## What is required
Among the entries that follow, find every line with the word "peace" and copy it.

## Material to process
****************

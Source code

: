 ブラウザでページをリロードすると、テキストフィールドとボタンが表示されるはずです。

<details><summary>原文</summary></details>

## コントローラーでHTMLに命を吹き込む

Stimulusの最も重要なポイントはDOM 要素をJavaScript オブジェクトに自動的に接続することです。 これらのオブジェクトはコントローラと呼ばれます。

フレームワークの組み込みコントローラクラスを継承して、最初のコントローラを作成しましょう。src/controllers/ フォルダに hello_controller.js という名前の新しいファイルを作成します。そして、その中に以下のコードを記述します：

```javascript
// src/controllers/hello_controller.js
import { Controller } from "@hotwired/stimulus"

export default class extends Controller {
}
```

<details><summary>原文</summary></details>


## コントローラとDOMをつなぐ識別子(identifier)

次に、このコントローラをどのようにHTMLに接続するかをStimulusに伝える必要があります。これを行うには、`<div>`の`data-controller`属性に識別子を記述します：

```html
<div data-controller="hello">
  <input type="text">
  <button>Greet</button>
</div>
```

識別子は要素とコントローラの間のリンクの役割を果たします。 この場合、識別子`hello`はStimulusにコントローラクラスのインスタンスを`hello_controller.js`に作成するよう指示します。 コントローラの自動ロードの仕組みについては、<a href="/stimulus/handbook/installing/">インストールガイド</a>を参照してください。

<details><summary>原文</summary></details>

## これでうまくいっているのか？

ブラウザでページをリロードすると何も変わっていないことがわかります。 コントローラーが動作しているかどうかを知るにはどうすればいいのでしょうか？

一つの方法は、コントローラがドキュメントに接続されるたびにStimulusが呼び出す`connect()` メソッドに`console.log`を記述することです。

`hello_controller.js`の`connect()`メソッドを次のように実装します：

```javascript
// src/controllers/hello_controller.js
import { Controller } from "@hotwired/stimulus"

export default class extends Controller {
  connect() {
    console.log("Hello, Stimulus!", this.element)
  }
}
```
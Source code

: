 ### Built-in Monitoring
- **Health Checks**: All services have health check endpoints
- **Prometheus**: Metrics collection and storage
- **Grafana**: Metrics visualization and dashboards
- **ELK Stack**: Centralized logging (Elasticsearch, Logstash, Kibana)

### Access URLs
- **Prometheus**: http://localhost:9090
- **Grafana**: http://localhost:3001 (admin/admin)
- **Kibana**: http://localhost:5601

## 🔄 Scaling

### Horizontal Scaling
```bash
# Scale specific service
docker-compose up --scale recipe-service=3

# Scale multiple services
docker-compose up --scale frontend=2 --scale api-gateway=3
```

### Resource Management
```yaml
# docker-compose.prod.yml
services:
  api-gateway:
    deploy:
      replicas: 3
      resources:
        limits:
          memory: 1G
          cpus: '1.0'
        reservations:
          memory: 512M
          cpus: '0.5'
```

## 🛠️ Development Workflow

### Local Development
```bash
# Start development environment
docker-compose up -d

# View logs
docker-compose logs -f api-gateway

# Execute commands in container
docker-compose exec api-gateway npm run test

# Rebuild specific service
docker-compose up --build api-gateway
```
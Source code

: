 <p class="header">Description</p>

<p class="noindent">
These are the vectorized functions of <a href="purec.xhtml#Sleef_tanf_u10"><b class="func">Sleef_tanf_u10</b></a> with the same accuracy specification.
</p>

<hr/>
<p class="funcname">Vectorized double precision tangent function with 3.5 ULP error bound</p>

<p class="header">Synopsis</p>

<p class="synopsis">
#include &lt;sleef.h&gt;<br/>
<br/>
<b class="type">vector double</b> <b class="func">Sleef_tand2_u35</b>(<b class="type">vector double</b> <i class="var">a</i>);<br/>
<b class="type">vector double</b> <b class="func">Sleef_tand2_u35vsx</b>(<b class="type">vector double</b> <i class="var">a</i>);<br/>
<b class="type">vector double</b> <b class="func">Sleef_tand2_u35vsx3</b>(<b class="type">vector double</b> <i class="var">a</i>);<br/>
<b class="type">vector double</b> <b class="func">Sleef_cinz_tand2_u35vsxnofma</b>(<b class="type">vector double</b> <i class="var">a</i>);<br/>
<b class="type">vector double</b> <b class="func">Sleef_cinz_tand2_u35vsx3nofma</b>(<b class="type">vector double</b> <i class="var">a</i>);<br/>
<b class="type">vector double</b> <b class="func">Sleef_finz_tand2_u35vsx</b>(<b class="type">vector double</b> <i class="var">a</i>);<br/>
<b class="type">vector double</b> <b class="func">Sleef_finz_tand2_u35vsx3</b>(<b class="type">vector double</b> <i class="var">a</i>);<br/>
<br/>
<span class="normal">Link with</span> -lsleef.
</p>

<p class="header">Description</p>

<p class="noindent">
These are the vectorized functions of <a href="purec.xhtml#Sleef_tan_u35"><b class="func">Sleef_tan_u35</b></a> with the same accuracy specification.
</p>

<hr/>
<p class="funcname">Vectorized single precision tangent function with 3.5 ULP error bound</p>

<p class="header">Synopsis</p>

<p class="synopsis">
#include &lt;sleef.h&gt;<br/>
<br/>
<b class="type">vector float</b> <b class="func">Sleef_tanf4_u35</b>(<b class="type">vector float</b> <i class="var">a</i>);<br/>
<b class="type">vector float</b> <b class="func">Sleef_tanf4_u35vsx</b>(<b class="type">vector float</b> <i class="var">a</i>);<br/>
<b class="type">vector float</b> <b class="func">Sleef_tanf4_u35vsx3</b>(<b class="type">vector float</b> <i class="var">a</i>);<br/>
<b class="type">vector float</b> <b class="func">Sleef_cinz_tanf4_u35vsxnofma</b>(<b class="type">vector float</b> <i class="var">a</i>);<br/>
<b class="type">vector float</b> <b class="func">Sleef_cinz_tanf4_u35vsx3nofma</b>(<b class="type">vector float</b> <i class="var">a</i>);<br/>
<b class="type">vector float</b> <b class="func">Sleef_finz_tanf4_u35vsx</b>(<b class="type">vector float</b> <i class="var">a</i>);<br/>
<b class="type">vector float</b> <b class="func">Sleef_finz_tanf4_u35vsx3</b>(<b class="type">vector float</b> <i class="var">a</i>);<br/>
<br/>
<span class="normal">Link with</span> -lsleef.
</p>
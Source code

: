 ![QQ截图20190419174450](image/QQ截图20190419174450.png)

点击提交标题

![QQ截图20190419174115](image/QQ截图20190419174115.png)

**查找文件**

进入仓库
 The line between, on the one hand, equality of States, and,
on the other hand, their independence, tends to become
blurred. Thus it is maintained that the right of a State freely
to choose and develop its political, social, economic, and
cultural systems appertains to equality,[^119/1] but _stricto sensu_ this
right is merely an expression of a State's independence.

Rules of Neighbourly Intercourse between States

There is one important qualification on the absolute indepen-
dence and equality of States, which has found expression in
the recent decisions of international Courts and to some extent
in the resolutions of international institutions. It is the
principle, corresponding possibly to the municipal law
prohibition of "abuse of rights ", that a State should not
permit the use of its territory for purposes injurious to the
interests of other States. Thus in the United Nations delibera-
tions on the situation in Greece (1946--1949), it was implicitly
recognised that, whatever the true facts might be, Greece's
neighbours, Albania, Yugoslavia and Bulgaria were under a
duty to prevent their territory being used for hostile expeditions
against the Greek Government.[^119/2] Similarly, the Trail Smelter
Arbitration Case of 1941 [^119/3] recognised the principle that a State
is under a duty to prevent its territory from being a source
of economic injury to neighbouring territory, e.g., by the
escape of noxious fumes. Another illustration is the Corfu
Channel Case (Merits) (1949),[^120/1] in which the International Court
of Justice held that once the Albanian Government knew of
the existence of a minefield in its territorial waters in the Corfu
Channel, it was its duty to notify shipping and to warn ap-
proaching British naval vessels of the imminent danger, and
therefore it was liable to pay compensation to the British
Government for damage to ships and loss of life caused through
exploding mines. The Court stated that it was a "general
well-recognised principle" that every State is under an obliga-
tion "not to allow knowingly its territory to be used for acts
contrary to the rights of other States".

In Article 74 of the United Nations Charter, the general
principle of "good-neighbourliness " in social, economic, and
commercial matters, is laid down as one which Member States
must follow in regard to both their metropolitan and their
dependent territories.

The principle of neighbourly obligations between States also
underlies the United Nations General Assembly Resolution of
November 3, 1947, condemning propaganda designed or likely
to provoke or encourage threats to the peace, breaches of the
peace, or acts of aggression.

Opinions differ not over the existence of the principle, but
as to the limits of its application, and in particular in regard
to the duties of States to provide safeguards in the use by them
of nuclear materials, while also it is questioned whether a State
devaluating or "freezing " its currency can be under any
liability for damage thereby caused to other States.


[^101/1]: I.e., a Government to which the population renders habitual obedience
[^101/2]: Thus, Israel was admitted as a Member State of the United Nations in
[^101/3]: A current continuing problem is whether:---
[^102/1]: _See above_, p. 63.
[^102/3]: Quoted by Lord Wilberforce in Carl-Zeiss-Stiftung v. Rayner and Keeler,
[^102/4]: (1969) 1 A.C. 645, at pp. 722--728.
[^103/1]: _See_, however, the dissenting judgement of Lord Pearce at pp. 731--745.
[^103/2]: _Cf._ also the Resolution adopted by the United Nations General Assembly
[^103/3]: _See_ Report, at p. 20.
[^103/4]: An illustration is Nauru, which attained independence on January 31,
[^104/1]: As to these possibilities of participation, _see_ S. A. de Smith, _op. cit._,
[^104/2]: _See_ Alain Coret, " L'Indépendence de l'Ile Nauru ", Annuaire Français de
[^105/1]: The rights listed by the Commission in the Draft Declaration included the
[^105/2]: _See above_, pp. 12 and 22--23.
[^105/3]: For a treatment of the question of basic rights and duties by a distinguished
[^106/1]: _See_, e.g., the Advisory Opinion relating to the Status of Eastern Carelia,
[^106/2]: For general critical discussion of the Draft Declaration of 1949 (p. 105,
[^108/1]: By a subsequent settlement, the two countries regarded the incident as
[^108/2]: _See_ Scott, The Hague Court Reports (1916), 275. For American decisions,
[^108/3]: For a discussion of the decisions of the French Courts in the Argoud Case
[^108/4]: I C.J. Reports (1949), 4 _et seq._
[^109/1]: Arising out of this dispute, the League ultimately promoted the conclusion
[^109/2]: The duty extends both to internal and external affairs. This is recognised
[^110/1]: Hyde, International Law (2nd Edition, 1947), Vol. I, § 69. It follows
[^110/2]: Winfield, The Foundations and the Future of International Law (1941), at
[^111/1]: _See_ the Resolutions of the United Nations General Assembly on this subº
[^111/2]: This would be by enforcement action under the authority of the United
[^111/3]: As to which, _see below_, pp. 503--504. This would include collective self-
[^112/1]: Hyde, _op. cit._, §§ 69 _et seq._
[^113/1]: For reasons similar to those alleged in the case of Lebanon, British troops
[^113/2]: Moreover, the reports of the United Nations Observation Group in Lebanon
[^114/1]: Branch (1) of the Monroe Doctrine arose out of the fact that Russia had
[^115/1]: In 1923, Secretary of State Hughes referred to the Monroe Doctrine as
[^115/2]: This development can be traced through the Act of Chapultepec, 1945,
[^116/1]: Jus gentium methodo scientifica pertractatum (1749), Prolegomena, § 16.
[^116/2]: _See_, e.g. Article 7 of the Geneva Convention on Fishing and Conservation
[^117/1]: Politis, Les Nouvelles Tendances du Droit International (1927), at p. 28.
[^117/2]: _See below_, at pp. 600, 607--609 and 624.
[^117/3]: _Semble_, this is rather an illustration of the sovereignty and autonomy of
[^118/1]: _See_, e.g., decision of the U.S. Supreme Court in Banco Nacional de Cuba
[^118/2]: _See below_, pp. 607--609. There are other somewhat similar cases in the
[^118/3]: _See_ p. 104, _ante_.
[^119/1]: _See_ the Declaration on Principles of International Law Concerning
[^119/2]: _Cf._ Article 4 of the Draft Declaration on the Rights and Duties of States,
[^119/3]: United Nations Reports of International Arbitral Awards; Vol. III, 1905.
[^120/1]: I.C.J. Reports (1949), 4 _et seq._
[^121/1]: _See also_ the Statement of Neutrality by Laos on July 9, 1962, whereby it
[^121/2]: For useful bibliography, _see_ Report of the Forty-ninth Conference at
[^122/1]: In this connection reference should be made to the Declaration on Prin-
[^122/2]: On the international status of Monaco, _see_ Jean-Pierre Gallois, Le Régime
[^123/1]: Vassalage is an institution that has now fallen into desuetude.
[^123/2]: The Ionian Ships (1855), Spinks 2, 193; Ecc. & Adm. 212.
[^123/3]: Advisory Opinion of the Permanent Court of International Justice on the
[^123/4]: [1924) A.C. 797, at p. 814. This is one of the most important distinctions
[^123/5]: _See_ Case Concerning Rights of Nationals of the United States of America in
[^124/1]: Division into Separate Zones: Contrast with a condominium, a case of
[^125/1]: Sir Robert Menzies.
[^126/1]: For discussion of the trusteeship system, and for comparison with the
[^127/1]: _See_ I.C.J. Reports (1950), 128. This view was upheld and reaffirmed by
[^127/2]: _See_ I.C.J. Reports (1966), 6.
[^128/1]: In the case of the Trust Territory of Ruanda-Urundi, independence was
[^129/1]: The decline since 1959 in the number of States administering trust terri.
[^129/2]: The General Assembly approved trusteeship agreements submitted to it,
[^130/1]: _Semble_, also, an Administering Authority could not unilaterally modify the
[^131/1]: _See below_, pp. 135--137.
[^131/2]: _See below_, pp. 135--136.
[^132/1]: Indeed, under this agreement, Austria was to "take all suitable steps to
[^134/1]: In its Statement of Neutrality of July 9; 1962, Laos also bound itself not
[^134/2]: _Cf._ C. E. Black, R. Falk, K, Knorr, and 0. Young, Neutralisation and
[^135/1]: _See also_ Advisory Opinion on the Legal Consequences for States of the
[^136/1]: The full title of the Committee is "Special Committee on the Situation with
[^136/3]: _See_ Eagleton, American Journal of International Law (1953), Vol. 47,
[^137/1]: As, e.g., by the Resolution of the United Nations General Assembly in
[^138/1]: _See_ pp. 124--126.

****************

## Expected output
to provoke or encourage threats to the peace, breaches of the
peace, or acts of aggression.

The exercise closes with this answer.